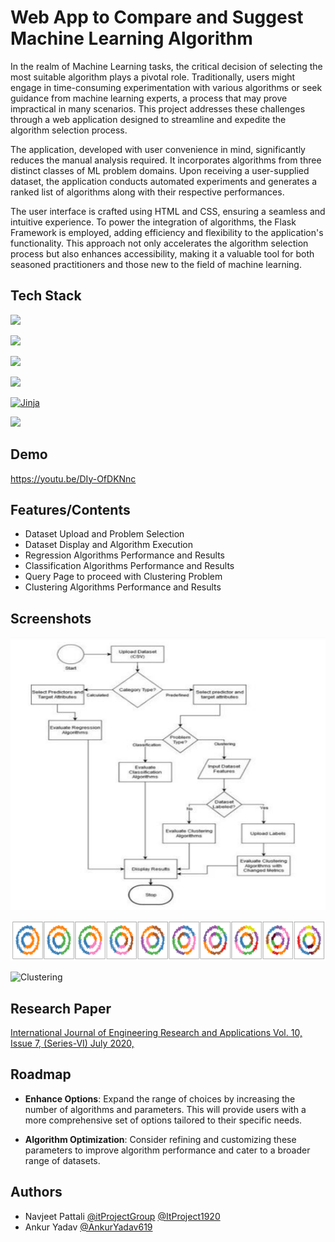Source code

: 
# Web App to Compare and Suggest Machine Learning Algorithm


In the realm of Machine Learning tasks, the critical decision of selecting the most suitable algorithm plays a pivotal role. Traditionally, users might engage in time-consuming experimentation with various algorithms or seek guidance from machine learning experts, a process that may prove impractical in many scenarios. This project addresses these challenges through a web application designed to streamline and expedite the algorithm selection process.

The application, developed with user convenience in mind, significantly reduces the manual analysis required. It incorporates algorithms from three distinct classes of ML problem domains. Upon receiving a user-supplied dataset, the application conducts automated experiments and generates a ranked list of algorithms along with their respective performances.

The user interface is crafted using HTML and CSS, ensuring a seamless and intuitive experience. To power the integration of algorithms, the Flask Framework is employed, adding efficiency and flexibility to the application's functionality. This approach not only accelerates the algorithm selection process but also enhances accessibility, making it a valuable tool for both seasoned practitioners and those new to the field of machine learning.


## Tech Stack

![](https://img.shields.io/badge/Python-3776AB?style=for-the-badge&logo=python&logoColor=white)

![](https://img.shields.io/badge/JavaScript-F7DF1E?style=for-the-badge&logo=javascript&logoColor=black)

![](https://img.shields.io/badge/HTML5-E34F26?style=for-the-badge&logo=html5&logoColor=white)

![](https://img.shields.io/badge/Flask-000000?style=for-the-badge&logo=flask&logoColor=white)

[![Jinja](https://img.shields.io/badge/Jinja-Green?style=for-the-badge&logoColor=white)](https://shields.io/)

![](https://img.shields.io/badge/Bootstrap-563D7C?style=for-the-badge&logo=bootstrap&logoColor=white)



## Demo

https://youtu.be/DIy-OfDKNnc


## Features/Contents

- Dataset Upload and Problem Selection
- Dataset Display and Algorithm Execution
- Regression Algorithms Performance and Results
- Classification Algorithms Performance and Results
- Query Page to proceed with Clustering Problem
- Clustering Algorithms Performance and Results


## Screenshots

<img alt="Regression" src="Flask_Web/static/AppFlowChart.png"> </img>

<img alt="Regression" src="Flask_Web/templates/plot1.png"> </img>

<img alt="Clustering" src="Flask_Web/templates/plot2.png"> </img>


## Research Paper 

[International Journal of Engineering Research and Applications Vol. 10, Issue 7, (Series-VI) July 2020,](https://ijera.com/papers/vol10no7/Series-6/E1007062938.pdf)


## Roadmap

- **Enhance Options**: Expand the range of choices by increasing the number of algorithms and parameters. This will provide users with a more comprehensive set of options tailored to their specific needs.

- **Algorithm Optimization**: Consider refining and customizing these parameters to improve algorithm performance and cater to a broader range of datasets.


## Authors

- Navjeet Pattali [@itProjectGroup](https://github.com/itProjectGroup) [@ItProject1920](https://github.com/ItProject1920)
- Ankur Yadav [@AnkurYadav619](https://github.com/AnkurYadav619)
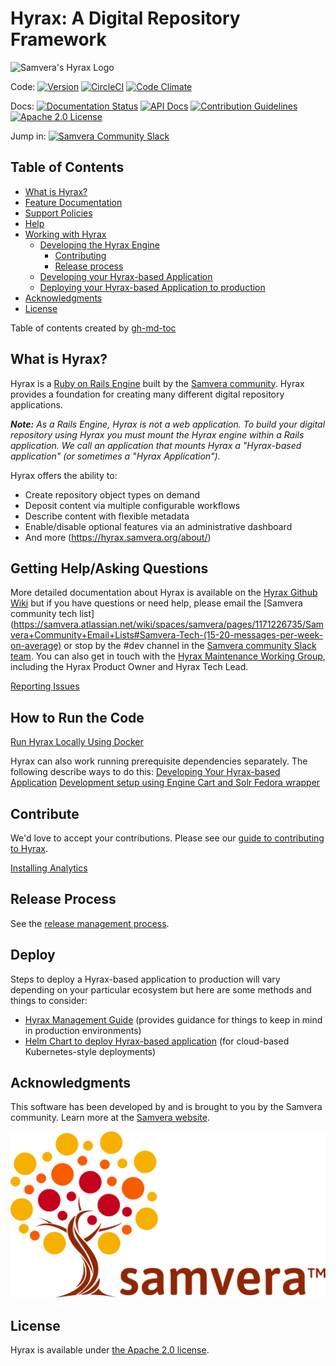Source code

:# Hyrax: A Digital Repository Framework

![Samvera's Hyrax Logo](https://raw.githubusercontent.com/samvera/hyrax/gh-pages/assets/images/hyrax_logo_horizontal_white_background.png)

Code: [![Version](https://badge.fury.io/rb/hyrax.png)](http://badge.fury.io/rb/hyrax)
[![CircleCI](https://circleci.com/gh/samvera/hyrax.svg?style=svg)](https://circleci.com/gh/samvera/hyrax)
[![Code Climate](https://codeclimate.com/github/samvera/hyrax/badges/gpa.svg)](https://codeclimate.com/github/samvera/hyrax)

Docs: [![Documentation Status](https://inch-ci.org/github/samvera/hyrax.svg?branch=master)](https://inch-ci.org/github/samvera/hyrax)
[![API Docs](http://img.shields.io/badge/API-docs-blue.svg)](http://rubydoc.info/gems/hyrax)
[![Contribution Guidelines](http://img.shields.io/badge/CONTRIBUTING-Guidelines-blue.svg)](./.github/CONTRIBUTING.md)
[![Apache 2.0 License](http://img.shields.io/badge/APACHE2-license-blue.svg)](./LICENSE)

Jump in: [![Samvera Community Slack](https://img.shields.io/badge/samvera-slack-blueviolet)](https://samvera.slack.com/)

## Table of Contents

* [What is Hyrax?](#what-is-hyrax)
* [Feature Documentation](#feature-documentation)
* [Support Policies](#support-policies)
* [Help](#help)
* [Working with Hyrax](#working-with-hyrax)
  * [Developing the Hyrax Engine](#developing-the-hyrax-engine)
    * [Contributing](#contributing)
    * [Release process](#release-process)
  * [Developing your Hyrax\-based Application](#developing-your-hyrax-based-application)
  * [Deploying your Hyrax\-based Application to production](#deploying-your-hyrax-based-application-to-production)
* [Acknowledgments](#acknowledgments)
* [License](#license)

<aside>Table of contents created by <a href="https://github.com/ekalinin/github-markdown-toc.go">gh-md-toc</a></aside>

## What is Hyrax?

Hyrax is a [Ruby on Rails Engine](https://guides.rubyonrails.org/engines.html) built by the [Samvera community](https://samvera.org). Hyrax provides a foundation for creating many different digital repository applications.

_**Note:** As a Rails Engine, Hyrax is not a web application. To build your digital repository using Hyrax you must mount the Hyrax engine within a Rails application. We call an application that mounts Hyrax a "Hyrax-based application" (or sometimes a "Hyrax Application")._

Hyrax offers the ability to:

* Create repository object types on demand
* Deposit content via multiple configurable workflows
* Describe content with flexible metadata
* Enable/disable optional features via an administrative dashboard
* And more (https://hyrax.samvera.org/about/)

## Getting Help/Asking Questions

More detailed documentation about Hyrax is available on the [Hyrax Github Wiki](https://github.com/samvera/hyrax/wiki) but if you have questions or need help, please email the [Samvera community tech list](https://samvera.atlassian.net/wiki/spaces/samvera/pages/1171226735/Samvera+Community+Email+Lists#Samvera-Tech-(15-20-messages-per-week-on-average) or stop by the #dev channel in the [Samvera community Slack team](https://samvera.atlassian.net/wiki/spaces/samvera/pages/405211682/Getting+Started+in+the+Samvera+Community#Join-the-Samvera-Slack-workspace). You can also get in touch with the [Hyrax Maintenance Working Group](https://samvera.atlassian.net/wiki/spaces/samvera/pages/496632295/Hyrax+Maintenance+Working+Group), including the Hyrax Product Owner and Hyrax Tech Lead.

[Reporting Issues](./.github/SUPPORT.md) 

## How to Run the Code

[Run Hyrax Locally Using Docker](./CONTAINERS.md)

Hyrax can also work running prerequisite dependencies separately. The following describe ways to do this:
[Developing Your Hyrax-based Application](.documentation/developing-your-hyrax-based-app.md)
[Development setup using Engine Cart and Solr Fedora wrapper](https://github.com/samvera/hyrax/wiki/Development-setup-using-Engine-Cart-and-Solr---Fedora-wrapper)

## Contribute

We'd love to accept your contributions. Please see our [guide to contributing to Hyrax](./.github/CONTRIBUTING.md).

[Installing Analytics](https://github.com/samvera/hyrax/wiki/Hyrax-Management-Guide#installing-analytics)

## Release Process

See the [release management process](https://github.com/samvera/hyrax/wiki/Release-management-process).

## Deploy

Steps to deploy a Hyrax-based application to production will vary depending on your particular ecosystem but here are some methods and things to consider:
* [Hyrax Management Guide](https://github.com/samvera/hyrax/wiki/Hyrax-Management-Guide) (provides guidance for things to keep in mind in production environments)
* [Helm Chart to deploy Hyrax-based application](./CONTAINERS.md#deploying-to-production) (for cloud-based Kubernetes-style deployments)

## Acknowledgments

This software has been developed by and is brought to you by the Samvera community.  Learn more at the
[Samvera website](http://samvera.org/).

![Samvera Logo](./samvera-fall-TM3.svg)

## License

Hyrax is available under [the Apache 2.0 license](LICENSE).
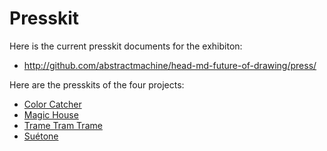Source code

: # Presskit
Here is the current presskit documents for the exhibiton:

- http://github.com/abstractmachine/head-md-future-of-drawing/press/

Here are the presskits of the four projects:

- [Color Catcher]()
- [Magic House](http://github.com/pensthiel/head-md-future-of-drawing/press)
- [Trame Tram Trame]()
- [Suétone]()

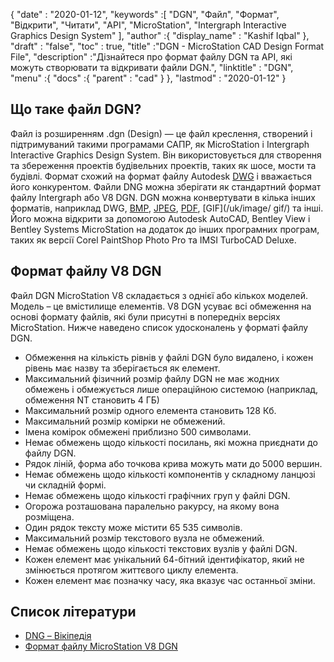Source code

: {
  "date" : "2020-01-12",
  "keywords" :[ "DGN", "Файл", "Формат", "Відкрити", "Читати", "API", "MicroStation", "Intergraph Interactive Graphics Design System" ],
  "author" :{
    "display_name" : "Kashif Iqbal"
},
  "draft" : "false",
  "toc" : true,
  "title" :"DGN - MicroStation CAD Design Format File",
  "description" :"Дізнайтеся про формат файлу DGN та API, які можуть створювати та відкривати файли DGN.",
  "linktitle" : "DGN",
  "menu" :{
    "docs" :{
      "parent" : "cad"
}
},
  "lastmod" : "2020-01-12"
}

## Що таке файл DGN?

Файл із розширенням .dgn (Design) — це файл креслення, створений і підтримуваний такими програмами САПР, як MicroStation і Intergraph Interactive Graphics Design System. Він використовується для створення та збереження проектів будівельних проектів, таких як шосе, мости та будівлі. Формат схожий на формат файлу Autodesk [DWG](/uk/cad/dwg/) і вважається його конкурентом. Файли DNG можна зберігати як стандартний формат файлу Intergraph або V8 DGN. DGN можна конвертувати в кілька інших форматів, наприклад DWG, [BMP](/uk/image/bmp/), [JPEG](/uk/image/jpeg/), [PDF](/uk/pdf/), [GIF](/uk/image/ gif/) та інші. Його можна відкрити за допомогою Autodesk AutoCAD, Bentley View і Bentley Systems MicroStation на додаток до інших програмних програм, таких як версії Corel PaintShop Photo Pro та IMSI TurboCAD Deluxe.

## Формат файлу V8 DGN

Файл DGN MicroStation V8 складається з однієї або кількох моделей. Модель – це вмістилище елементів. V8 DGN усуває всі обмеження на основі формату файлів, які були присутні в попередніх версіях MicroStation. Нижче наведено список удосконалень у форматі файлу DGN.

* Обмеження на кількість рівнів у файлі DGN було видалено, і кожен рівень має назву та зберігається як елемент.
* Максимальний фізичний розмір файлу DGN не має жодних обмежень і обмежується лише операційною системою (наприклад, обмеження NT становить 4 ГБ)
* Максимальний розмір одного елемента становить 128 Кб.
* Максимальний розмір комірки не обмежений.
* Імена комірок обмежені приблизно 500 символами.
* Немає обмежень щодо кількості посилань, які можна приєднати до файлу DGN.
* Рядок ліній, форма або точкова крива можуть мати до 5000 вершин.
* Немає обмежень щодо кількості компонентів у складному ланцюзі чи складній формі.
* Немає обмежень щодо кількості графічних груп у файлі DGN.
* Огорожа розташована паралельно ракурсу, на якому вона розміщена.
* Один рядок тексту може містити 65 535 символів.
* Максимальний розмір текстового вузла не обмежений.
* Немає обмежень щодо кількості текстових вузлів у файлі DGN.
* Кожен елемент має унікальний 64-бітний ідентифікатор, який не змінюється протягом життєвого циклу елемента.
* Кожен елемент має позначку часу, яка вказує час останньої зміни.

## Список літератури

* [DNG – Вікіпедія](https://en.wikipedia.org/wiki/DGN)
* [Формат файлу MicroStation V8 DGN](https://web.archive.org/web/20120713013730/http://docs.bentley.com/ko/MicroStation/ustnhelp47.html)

┄┄┄┄┄┄

# Task to carry out
Out of the data above, transcribe exactly and only the lines starting with the line that has "See the [release" and going on through the line that has "in production environments)", both included.

# Reply to the exercise
See the [release management process](https://github.com/samvera/hyrax/wiki/Release-management-process).

## Deploy

Steps to deploy a Hyrax-based application to production will vary depending on your particular ecosystem but here are some methods and things to consider:
* [Hyrax Management Guide](https://github.com/samvera/hyrax/wiki/Hyrax-Management-Guide) (provides guidance for things to keep in mind in production environments)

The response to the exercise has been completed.